* [What to do]: Among the entries below, find the lines that hold the word "Optimization" and report them.

* [Stored data]:
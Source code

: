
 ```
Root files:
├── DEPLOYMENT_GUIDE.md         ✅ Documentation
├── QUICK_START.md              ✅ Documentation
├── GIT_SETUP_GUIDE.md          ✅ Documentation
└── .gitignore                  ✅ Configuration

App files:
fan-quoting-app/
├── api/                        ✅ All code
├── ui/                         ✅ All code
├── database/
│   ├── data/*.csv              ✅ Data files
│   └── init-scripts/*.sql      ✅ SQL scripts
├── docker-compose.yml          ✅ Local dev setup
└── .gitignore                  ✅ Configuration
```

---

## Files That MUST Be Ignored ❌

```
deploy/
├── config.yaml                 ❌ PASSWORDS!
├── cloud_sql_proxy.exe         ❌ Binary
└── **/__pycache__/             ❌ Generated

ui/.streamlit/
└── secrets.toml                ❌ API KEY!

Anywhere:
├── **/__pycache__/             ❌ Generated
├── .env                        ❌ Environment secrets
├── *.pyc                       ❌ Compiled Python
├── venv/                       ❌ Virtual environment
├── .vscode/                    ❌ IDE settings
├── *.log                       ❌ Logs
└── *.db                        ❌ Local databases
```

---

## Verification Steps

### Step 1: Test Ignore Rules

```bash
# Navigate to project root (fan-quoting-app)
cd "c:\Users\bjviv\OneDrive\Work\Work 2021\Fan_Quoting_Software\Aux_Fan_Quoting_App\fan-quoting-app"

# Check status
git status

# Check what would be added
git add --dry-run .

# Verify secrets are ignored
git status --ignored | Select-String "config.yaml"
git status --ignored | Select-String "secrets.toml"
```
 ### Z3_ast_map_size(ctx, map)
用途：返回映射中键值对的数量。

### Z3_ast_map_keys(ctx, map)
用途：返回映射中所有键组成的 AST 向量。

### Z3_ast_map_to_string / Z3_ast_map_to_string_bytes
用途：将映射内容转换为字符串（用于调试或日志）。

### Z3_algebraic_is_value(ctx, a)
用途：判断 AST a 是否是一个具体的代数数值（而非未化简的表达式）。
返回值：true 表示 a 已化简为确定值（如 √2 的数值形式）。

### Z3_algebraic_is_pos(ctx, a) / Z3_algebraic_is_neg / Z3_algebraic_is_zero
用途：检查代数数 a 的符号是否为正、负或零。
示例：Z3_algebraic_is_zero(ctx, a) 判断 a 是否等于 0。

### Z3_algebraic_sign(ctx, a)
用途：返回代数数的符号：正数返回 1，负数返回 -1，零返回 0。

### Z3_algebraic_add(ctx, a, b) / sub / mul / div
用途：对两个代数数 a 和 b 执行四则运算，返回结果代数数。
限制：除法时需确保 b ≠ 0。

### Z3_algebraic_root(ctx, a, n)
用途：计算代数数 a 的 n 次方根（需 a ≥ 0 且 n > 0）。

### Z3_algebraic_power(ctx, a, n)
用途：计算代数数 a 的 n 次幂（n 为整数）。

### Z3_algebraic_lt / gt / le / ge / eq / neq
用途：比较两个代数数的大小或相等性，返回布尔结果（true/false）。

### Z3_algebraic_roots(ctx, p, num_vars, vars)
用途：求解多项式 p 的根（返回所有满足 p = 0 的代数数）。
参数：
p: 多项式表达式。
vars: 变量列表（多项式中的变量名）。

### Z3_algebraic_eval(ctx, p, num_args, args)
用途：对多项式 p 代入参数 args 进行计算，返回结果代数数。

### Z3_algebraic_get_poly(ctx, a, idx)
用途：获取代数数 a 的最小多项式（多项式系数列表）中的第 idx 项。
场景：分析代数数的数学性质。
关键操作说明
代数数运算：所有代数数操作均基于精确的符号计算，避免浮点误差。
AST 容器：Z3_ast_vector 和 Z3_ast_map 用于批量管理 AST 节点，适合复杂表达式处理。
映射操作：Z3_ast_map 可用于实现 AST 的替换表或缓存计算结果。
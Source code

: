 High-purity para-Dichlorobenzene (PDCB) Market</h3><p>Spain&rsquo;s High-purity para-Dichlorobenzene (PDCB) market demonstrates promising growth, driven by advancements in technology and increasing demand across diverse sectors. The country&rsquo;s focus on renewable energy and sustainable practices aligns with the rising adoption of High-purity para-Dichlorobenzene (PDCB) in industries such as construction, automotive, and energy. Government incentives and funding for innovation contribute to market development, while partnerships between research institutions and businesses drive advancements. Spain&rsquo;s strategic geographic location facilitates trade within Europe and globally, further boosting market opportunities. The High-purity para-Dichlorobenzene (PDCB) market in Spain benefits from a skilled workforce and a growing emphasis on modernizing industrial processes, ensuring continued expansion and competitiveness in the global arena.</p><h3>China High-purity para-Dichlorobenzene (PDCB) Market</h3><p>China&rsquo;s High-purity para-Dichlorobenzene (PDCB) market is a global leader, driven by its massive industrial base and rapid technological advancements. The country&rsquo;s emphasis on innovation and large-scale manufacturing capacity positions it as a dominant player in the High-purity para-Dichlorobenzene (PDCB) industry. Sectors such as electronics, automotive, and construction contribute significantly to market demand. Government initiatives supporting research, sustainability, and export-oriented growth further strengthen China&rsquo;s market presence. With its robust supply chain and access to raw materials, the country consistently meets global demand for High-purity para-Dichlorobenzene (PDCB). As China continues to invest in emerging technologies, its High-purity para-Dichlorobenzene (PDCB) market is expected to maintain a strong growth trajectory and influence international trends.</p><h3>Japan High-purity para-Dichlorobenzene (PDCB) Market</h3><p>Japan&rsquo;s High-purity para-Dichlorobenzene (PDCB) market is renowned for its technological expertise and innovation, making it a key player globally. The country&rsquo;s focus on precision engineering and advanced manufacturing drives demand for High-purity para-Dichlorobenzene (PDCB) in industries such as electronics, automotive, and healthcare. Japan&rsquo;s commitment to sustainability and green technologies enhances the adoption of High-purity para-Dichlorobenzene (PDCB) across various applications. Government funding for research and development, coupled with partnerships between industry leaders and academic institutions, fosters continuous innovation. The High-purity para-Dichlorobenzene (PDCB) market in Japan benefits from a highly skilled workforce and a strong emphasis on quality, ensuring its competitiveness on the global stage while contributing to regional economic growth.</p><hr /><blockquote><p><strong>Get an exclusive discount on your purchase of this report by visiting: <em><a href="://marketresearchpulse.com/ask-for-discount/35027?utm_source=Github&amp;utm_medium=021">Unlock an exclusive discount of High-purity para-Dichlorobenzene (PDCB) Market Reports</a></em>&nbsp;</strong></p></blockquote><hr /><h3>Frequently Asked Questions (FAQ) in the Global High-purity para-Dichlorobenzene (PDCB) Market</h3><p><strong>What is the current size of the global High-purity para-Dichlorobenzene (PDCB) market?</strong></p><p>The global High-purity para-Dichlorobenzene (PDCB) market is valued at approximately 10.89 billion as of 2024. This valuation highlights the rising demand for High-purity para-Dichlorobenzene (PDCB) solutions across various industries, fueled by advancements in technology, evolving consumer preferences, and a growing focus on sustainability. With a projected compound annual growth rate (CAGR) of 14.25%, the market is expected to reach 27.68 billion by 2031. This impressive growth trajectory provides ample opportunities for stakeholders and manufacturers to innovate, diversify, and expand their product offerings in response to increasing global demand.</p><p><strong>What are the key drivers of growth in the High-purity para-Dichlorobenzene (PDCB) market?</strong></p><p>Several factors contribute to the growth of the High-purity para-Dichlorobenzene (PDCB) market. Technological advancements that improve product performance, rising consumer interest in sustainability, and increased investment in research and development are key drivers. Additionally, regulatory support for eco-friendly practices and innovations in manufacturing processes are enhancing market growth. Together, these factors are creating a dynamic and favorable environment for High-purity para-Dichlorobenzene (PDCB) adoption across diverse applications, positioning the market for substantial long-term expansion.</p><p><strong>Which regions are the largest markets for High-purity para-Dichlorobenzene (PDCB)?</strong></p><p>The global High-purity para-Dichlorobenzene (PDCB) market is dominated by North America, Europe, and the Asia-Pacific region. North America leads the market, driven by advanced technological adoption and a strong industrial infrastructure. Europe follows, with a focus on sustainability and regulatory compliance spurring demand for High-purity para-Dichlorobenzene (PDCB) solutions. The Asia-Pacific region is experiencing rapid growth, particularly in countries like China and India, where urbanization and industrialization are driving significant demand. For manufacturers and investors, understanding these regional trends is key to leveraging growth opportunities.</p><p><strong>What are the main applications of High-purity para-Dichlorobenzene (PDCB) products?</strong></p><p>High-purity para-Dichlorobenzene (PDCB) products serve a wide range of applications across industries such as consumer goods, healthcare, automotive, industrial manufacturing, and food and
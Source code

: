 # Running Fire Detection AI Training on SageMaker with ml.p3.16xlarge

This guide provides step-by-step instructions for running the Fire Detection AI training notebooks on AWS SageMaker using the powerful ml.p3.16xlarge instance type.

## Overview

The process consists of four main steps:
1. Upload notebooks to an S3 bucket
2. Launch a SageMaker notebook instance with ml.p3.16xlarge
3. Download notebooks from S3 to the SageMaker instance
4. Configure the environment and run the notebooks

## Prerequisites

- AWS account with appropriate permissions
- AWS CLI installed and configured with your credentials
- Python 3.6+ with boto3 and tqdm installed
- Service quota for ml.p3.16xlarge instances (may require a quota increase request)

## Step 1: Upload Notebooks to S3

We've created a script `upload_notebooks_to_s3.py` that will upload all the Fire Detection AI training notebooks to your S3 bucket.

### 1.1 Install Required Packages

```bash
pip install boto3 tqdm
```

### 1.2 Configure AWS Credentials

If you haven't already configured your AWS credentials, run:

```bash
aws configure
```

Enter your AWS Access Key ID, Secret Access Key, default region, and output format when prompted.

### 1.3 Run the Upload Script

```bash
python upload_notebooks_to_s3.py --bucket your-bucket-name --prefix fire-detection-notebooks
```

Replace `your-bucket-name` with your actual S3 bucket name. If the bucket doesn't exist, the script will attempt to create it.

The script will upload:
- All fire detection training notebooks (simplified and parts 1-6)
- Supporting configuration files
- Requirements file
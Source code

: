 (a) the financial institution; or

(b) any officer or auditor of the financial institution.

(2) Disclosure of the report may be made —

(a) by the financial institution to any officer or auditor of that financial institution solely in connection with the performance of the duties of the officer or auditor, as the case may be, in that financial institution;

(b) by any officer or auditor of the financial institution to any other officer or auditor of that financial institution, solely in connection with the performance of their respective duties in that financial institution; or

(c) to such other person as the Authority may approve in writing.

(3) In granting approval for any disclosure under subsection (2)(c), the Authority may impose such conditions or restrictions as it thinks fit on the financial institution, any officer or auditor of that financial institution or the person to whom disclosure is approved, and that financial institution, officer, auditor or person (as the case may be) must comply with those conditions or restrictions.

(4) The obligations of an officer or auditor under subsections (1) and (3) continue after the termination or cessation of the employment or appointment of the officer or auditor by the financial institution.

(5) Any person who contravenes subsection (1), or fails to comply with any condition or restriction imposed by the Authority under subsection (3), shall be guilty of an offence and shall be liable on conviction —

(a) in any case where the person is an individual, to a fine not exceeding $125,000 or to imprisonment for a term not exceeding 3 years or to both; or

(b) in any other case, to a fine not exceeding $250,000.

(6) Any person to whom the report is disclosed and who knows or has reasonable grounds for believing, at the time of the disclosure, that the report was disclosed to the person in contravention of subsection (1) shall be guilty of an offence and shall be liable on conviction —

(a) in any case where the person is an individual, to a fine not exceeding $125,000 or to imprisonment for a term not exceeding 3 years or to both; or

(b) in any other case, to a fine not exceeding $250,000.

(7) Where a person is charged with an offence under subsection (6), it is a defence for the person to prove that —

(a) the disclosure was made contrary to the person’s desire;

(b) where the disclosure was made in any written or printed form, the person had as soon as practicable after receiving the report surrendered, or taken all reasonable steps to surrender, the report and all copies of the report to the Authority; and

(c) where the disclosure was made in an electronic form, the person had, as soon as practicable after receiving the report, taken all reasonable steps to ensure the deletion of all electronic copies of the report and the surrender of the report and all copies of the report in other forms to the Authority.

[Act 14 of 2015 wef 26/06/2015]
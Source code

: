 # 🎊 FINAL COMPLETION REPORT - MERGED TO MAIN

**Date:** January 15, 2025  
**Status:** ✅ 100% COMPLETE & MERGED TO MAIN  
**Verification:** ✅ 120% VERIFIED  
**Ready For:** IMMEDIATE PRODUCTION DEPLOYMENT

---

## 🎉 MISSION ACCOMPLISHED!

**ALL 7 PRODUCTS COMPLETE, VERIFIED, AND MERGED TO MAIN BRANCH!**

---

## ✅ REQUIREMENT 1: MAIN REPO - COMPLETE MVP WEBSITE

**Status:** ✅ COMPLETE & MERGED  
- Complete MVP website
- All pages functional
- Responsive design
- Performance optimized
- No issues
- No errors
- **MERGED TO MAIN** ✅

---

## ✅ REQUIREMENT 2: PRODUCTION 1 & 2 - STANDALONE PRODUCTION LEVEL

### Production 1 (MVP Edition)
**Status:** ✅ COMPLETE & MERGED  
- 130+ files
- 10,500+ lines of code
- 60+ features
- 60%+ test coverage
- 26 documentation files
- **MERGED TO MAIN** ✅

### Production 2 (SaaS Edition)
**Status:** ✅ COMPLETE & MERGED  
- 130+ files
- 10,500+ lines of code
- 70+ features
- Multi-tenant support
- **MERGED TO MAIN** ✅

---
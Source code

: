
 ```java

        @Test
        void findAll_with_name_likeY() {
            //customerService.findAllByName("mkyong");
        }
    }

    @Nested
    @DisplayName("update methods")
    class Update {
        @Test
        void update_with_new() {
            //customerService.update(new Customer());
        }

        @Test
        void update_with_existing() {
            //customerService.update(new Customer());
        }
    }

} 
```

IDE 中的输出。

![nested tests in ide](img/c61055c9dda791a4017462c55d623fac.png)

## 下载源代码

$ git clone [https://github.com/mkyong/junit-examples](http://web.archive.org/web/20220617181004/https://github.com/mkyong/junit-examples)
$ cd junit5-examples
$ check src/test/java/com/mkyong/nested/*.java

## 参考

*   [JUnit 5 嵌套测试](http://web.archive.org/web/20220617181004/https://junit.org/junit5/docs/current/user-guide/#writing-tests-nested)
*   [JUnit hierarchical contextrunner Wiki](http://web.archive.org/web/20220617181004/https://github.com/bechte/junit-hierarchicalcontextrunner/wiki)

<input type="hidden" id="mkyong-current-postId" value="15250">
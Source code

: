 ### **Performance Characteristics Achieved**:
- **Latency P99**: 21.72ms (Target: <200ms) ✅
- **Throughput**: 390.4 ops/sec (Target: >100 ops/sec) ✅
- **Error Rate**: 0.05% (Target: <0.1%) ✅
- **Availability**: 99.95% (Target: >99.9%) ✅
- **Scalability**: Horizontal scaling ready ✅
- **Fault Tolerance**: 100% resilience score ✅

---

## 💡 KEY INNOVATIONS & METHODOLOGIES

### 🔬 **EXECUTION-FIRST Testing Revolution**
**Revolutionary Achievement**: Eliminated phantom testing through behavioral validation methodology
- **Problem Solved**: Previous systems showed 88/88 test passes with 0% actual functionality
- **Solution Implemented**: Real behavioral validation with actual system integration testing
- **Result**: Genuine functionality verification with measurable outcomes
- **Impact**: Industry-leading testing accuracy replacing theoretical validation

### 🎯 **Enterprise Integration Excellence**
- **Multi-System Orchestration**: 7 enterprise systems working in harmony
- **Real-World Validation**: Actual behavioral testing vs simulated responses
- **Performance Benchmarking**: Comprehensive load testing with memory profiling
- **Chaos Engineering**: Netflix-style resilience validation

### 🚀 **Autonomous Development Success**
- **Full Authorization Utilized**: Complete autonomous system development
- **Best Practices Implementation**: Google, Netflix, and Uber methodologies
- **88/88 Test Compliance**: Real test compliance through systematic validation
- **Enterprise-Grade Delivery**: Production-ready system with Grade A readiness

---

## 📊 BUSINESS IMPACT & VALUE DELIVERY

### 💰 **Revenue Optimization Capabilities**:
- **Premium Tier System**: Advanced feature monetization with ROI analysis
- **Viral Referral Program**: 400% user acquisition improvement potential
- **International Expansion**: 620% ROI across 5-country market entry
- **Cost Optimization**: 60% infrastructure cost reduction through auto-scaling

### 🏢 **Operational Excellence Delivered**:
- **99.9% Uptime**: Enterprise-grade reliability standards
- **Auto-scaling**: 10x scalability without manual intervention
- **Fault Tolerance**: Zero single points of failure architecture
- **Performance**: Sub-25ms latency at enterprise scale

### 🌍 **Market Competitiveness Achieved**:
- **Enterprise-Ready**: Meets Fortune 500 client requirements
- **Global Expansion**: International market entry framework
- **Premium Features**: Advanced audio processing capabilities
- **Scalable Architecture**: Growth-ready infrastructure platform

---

* [Exercise result]:
### 💰 **Revenue Optimization Capabilities**:
- **Cost Optimization**: 60% infrastructure cost reduction through auto-scaling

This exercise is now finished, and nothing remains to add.